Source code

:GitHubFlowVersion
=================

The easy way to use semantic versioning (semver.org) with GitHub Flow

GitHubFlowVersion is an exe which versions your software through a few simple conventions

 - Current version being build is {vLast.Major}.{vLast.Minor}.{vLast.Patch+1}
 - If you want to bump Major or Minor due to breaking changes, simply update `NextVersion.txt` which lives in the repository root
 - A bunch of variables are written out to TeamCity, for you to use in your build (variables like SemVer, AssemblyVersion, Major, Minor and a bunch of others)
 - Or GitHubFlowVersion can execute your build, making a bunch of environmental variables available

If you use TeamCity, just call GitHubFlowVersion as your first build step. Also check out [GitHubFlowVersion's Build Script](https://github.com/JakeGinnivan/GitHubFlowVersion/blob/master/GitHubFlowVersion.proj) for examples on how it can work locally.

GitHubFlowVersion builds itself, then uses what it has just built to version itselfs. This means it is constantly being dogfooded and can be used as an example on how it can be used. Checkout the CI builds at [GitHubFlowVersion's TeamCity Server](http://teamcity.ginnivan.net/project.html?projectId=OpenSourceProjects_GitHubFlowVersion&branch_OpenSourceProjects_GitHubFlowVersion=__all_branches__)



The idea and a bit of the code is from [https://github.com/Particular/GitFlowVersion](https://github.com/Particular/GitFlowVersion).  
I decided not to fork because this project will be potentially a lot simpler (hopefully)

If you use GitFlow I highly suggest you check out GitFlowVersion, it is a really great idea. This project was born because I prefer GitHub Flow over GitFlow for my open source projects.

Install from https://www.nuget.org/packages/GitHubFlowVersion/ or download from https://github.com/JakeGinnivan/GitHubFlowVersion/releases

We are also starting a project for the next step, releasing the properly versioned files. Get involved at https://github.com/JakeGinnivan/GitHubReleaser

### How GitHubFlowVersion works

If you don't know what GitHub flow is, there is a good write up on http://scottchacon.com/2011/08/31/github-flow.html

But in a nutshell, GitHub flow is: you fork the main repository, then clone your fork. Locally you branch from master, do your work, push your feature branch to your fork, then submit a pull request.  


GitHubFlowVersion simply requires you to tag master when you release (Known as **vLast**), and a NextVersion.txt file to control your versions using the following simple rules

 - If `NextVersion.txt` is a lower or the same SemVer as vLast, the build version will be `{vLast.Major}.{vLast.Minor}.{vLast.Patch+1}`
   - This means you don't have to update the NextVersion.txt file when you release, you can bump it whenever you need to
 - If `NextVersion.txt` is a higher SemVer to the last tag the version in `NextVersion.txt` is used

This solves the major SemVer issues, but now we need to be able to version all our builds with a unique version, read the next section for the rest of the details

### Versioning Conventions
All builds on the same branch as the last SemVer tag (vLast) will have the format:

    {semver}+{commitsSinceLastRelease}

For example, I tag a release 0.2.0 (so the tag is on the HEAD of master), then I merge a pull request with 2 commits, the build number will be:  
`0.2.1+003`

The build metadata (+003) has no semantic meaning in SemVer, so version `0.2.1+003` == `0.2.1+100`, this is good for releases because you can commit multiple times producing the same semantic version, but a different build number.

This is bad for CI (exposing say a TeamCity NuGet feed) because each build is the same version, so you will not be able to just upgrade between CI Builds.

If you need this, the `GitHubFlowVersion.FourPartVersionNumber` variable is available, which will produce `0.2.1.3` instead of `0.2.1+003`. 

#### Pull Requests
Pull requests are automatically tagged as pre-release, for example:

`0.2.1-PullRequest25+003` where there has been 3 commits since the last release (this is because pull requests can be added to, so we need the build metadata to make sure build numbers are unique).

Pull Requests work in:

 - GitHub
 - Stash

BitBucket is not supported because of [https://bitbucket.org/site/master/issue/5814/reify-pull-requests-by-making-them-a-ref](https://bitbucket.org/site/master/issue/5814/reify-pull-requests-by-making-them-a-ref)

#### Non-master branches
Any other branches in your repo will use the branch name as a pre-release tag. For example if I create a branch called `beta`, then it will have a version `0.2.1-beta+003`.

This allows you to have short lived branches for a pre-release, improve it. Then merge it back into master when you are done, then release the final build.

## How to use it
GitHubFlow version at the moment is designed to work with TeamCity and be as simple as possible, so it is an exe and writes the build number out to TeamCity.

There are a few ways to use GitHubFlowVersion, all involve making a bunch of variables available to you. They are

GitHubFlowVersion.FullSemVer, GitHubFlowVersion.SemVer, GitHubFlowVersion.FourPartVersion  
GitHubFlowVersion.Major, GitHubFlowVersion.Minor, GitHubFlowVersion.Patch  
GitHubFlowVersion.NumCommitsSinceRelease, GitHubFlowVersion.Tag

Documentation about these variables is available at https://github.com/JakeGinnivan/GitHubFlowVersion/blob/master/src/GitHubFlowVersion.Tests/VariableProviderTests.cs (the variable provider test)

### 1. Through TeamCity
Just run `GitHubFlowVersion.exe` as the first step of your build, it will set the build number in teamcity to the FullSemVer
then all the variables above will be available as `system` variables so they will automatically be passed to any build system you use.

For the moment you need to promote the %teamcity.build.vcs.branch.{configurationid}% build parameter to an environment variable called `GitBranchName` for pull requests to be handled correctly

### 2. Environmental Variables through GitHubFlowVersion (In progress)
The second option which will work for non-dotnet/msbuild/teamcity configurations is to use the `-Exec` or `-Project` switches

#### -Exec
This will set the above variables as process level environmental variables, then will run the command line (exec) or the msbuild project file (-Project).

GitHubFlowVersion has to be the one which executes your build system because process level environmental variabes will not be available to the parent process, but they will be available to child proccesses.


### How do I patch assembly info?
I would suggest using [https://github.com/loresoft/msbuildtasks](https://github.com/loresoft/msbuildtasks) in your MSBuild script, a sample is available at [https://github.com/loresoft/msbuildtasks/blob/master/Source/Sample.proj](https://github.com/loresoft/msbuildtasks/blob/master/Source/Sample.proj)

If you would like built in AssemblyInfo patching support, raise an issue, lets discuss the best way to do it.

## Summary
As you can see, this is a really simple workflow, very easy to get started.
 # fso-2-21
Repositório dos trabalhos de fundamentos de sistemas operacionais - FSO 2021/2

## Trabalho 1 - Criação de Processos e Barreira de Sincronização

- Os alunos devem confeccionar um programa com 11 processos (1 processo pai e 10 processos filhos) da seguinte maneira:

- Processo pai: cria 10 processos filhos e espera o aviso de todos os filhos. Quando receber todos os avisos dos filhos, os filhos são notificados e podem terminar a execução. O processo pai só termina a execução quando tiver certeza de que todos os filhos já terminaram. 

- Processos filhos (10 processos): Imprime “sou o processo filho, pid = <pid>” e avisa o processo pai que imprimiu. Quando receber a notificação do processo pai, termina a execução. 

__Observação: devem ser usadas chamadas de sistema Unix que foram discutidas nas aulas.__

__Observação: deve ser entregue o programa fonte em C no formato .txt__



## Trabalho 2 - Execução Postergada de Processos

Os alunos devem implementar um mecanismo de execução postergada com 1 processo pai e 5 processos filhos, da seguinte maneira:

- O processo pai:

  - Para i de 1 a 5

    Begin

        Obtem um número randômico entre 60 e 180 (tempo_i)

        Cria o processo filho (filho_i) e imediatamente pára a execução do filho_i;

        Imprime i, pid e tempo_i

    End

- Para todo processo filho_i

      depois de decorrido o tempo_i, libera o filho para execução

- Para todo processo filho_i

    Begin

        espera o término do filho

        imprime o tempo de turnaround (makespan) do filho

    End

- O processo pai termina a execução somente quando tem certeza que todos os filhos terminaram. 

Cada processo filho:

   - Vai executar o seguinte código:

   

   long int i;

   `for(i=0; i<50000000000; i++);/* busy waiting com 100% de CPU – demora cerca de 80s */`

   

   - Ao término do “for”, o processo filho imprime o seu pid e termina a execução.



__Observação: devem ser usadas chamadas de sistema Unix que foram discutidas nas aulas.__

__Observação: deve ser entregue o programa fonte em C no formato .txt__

→ Exercise requirements
Write out the records once more, precisely as they stand.

→ Response to this exercise
Source code

:GitHubFlowVersion
=================

The easy way to use semantic versioning (semver.org) with GitHub Flow

GitHubFlowVersion is an exe which versions your software through a few simple conventions

 - Current version being build is {vLast.Major}.{vLast.Minor}.{vLast.Patch+1}
 - If you want to bump Major or Minor due to breaking changes, simply update `NextVersion.txt` which lives in the repository root
 - A bunch of variables are written out to TeamCity, for you to use in your build (variables like SemVer, AssemblyVersion, Major, Minor and a bunch of others)
 - Or GitHubFlowVersion can execute your build, making a bunch of environmental variables available

If you use TeamCity, just call GitHubFlowVersion as your first build step. Also check out [GitHubFlowVersion's Build Script](https://github.com/JakeGinnivan/GitHubFlowVersion/blob/master/GitHubFlowVersion.proj) for examples on how it can work locally.

GitHubFlowVersion builds itself, then uses what it has just built to version itselfs. This means it is constantly being dogfooded and can be used as an example on how it can be used. Checkout the CI builds at [GitHubFlowVersion's TeamCity Server](http://teamcity.ginnivan.net/project.html?projectId=OpenSourceProjects_GitHubFlowVersion&branch_OpenSourceProjects_GitHubFlowVersion=__all_branches__)



The idea and a bit of the code is from [https://github.com/Particular/GitFlowVersion](https://github.com/Particular/GitFlowVersion).  
I decided not to fork because this project will be potentially a lot simpler (hopefully)

If you use GitFlow I highly suggest you check out GitFlowVersion, it is a really great idea. This project was born because I prefer GitHub Flow over GitFlow for my open source projects.

Install from https://www.nuget.org/packages/GitHubFlowVersion/ or download from https://github.com/JakeGinnivan/GitHubFlowVersion/releases

We are also starting a project for the next step, releasing the properly versioned files. Get involved at https://github.com/JakeGinnivan/GitHubReleaser

### How GitHubFlowVersion works

If you don't know what GitHub flow is, there is a good write up on http://scottchacon.com/2011/08/31/github-flow.html

But in a nutshell, GitHub flow is: you fork the main repository, then clone your fork. Locally you branch from master, do your work, push your feature branch to your fork, then submit a pull request.  


GitHubFlowVersion simply requires you to tag master when you release (Known as **vLast**), and a NextVersion.txt file to control your versions using the following simple rules

 - If `NextVersion.txt` is a lower or the same SemVer as vLast, the build version will be `{vLast.Major}.{vLast.Minor}.{vLast.Patch+1}`
   - This means you don't have to update the NextVersion.txt file when you release, you can bump it whenever you need to
 - If `NextVersion.txt` is a higher SemVer to the last tag the version in `NextVersion.txt` is used

This solves the major SemVer issues, but now we need to be able to version all our builds with a unique version, read the next section for the rest of the details

### Versioning Conventions
All builds on the same branch as the last SemVer tag (vLast) will have the format:

    {semver}+{commitsSinceLastRelease}

For example, I tag a release 0.2.0 (so the tag is on the HEAD of master), then I merge a pull request with 2 commits, the build number will be:  
`0.2.1+003`

The build metadata (+003) has no semantic meaning in SemVer, so version `0.2.1+003` == `0.2.1+100`, this is good for releases because you can commit multiple times producing the same semantic version, but a different build number.

This is bad for CI (exposing say a TeamCity NuGet feed) because each build is the same version, so you will not be able to just upgrade between CI Builds.

If you need this, the `GitHubFlowVersion.FourPartVersionNumber` variable is available, which will produce `0.2.1.3` instead of `0.2.1+003`. 

#### Pull Requests
Pull requests are automatically tagged as pre-release, for example:

`0.2.1-PullRequest25+003` where there has been 3 commits since the last release (this is because pull requests can be added to, so we need the build metadata to make sure build numbers are unique).

Pull Requests work in:

 - GitHub
 - Stash

BitBucket is not supported because of [https://bitbucket.org/site/master/issue/5814/reify-pull-requests-by-making-them-a-ref](https://bitbucket.org/site/master/issue/5814/reify-pull-requests-by-making-them-a-ref)

#### Non-master branches
Any other branches in your repo will use the branch name as a pre-release tag. For example if I create a branch called `beta`, then it will have a version `0.2.1-beta+003`.

This allows you to have short lived branches for a pre-release, improve it. Then merge it back into master when you are done, then release the final build.

## How to use it
GitHubFlow version at the moment is designed to work with TeamCity and be as simple as possible, so it is an exe and writes the build number out to TeamCity.

There are a few ways to use GitHubFlowVersion, all involve making a bunch of variables available to you. They are

GitHubFlowVersion.FullSemVer, GitHubFlowVersion.SemVer, GitHubFlowVersion.FourPartVersion  
GitHubFlowVersion.Major, GitHubFlowVersion.Minor, GitHubFlowVersion.Patch  
GitHubFlowVersion.NumCommitsSinceRelease, GitHubFlowVersion.Tag

Documentation about these variables is available at https://github.com/JakeGinnivan/GitHubFlowVersion/blob/master/src/GitHubFlowVersion.Tests/VariableProviderTests.cs (the variable provider test)

### 1. Through TeamCity
Just run `GitHubFlowVersion.exe` as the first step of your build, it will set the build number in teamcity to the FullSemVer
then all the variables above will be available as `system` variables so they will automatically be passed to any build system you use.

For the moment you need to promote the %teamcity.build.vcs.branch.{configurationid}% build parameter to an environment variable called `GitBranchName` for pull requests to be handled correctly

### 2. Environmental Variables through GitHubFlowVersion (In progress)
The second option which will work for non-dotnet/msbuild/teamcity configurations is to use the `-Exec` or `-Project` switches

#### -Exec
This will set the above variables as process level environmental variables, then will run the command line (exec) or the msbuild project file (-Project).

GitHubFlowVersion has to be the one which executes your build system because process level environmental variabes will not be available to the parent process, but they will be available to child proccesses.


### How do I patch assembly info?
I would suggest using [https://github.com/loresoft/msbuildtasks](https://github.com/loresoft/msbuildtasks) in your MSBuild script, a sample is available at [https://github.com/loresoft/msbuildtasks/blob/master/Source/Sample.proj](https://github.com/loresoft/msbuildtasks/blob/master/Source/Sample.proj)

If you would like built in AssemblyInfo patching support, raise an issue, lets discuss the best way to do it.

## Summary
As you can see, this is a really simple workflow, very easy to get started.
 # fso-2-21
Repositório dos trabalhos de fundamentos de sistemas operacionais - FSO 2021/2

## Trabalho 1 - Criação de Processos e Barreira de Sincronização

- Os alunos devem confeccionar um programa com 11 processos (1 processo pai e 10 processos filhos) da seguinte maneira:

- Processo pai: cria 10 processos filhos e espera o aviso de todos os filhos. Quando receber todos os avisos dos filhos, os filhos são notificados e podem terminar a execução. O processo pai só termina a execução quando tiver certeza de que todos os filhos já terminaram. 

- Processos filhos (10 processos): Imprime “sou o processo filho, pid = <pid>” e avisa o processo pai que imprimiu. Quando receber a notificação do processo pai, termina a execução. 

__Observação: devem ser usadas chamadas de sistema Unix que foram discutidas nas aulas.__

__Observação: deve ser entregue o programa fonte em C no formato .txt__



## Trabalho 2 - Execução Postergada de Processos

Os alunos devem implementar um mecanismo de execução postergada com 1 processo pai e 5 processos filhos, da seguinte maneira:

- O processo pai:

  - Para i de 1 a 5

    Begin

        Obtem um número randômico entre 60 e 180 (tempo_i)

        Cria o processo filho (filho_i) e imediatamente pára a execução do filho_i;

        Imprime i, pid e tempo_i

    End

- Para todo processo filho_i

      depois de decorrido o tempo_i, libera o filho para execução

- Para todo processo filho_i

    Begin

        espera o término do filho

        imprime o tempo de turnaround (makespan) do filho

    End

- O processo pai termina a execução somente quando tem certeza que todos os filhos terminaram. 

Cada processo filho:

   - Vai executar o seguinte código:

   

   long int i;

   `for(i=0; i<50000000000; i++);/* busy waiting com 100% de CPU – demora cerca de 80s */`

   

   - Ao término do “for”, o processo filho imprime o seu pid e termina a execução.



__Observação: devem ser usadas chamadas de sistema Unix que foram discutidas nas aulas.__

__Observação: deve ser entregue o programa fonte em C no formato .txt__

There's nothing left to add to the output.